Now that May is here, you might be checking in with those New Year’s resolutions you made in January to see if you’re on track. We’d like to suggest adding another item to your list: resolve to plan your estate in 2013.
Sadly, the majority of U S residents currently have no plan in place, choosing instead to rely on the wisdom of the courts to settle their estates after they’re gone. This might sound like a good plan in theory – after all, the courts will divide your estate among your family members and unless you have a considerable amount of assets, this kind of court-directed division should be pretty fair…. right?

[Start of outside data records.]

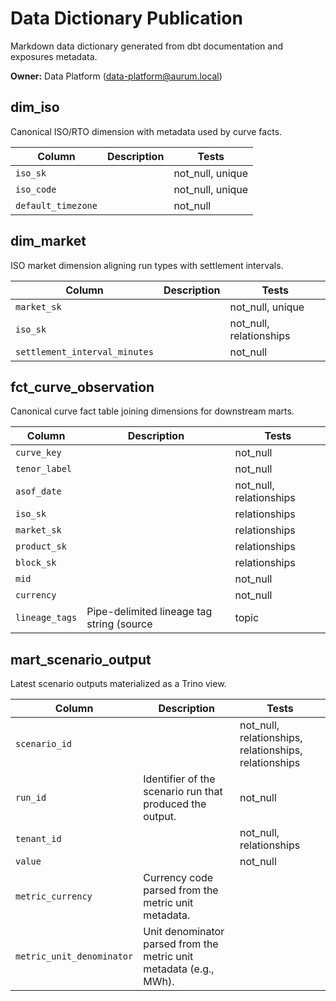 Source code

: # Data Dictionary Publication
Markdown data dictionary generated from dbt documentation and exposures metadata.

**Owner:** Data Platform (data-platform@aurum.local)

## dim_iso
Canonical ISO/RTO dimension with metadata used by curve facts.

| Column | Description | Tests |
| --- | --- | --- |
| `iso_sk` |  | not_null, unique |
| `iso_code` |  | not_null, unique |
| `default_timezone` |  | not_null |

## dim_market
ISO market dimension aligning run types with settlement intervals.

| Column | Description | Tests |
| --- | --- | --- |
| `market_sk` |  | not_null, unique |
| `iso_sk` |  | not_null, relationships |
| `settlement_interval_minutes` |  | not_null |

## fct_curve_observation
Canonical curve fact table joining dimensions for downstream marts.

| Column | Description | Tests |
| --- | --- | --- |
| `curve_key` |  | not_null |
| `tenor_label` |  | not_null |
| `asof_date` |  | not_null, relationships |
| `iso_sk` |  | relationships |
| `market_sk` |  | relationships |
| `product_sk` |  | relationships |
| `block_sk` |  | relationships |
| `mid` |  | not_null |
| `currency` |  | not_null |
| `lineage_tags` | Pipe-delimited lineage tag string (source|topic|table|fact). | not_null |

## mart_scenario_output
Latest scenario outputs materialized as a Trino view.

| Column | Description | Tests |
| --- | --- | --- |
| `scenario_id` |  | not_null, relationships, relationships, relationships |
| `run_id` | Identifier of the scenario run that produced the output. | not_null |
| `tenant_id` |  | not_null, relationships |
| `value` |  | not_null |
| `metric_currency` | Currency code parsed from the metric unit metadata. |  |
| `metric_unit_denominator` | Unit denominator parsed from the metric unit metadata (e.g., MWh). |  |
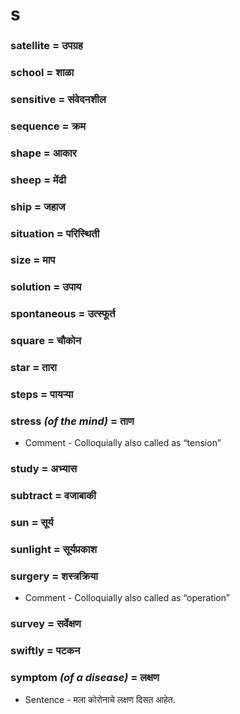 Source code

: # s

### satellite = उपग्रह

### school = शाळा

### sensitive = संवेदनशील

### sequence = क्रम

### shape = आकार

### sheep = मेंढी

### ship = जहाज

### situation = परिस्थिती

### size = माप

### solution = उपाय

### spontaneous = उत्स्फूर्त

### square = चौकोन

### star = तारा

### steps = पायर्‍या

### stress *(of the mind)* = ताण

- Comment - Colloquially also called as “tension”

### study = अभ्यास

### subtract = वजाबाकी

### sun = सूर्य

### sunlight = सूर्यप्रकाश

### surgery = शस्त्रक्रिया

- Comment - Colloquially also called as “operation”

### survey = सर्वेक्षण

### swiftly = पटकन

### symptom *(of a disease)* = लक्षण

- Sentence - मला कोरोनाचे लक्षण दिसत आहेत.

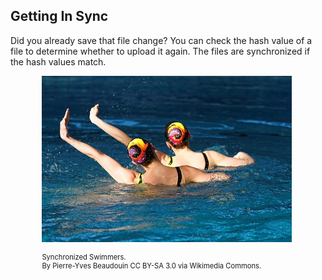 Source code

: ## Getting In Sync


Did you already save that file change?  You can check the hash value of a file to determine whether to upload it again.  The files are synchronized if the hash values match. 


<figure class="snippetimg" style="margin: 0 auto;width:80%">

  <img src=".guides/img/SynchSwimsm.jpg" alt="Public key cryptography inventors Whitfield Diffie and Martin Hellman. . *Source: Whitfield Diffie photo by Mary Holzer licensed under CC-BY and Martin Hellman originated from Martin Hellman licensed under GFDL.*
">
  <figcaption style="font-size: 0.8em; text-align: left;">Synchronized Swimmers.
</br>
 By Pierre-Yves Beaudouin CC BY-SA 3.0 via Wikimedia Commons.
</figure

<br>



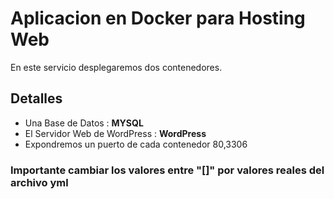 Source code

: 
# Aplicacion en Docker para Hosting Web

En este servicio desplegaremos dos contenedores.

## Detalles 

* Una Base de Datos : **MYSQL**
* El Servidor Web de WordPress : **WordPress**
* Expondremos un puerto de cada contenedor 80,3306

### Importante cambiar los valores entre "[]" por valores reales del archivo yml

Unfortunately, how the courts see your estate isn’t always in the best interest of your loved ones. Creditors are taken care of first and the cost of probate can wreak havoc on your family’s inheritance. There’s also the possibility that family members will fight over assets, creating a rift that may never quite heal and in the event that you become incapacitated before your death, there’s no guarantee that your family will make decisions about financial issues and your medical care in accordance with your wishes. Then there are the time delays of settling an estate through the court system. No one likes that.
Also remember that the tax laws do change from time to time, so it’s possible that how your estate would be divided today is not the reality your family will face down the road.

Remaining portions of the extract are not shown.